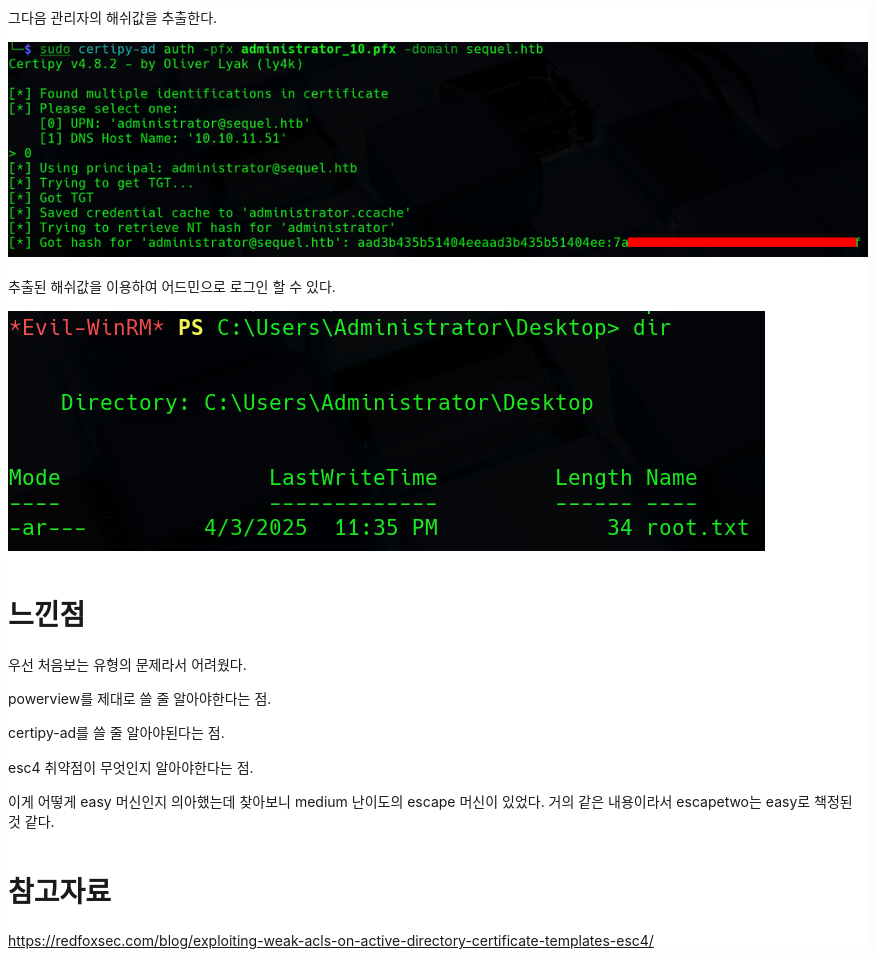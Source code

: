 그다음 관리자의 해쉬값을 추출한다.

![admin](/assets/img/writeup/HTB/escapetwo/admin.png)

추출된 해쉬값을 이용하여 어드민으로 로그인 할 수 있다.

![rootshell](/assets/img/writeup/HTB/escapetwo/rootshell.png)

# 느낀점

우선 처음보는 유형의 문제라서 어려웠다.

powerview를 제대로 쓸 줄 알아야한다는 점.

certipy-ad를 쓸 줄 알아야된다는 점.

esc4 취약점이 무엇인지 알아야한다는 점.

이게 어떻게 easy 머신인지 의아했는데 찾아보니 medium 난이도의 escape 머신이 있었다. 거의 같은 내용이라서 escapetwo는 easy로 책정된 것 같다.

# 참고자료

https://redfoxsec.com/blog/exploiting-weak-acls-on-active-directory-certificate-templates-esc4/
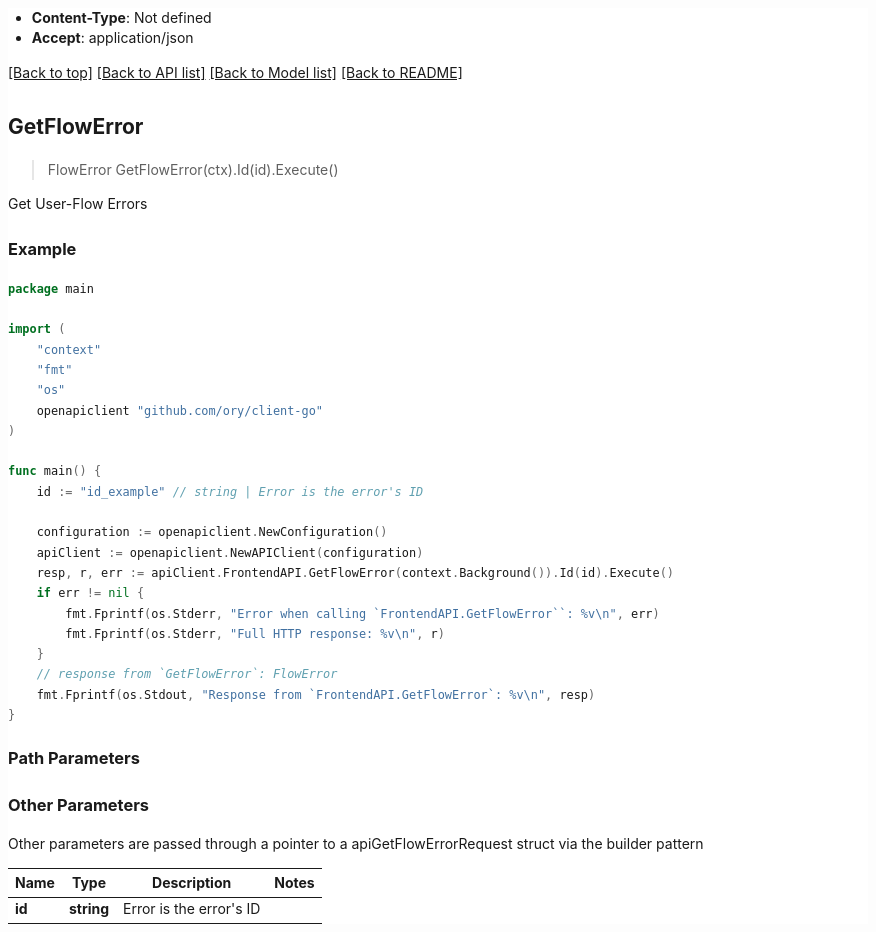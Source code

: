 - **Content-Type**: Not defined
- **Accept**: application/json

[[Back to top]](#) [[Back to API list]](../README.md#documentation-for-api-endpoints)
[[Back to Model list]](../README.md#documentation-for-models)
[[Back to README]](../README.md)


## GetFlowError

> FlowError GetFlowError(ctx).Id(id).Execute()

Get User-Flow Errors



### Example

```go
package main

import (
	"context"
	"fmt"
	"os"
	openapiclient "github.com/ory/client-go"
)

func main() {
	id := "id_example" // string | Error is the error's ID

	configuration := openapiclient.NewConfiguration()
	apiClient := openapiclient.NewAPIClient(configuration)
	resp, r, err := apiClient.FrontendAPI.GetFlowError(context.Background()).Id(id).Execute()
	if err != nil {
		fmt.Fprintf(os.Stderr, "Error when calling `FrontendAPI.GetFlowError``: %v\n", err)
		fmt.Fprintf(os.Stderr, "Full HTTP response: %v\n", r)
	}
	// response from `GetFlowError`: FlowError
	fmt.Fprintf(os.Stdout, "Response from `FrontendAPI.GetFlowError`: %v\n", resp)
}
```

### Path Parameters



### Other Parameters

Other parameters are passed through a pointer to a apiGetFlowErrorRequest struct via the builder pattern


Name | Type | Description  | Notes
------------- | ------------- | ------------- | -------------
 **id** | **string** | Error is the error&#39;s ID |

* * * * * * *

> EXERCISE DETAILS
From the material above, copy each line that includes the word "Stderr".

> EXERCISE OUTPUT
		fmt.Fprintf(os.Stderr, "Error when calling `FrontendAPI.GetFlowError``: %v\n", err)
		fmt.Fprintf(os.Stderr, "Full HTTP response: %v\n", r)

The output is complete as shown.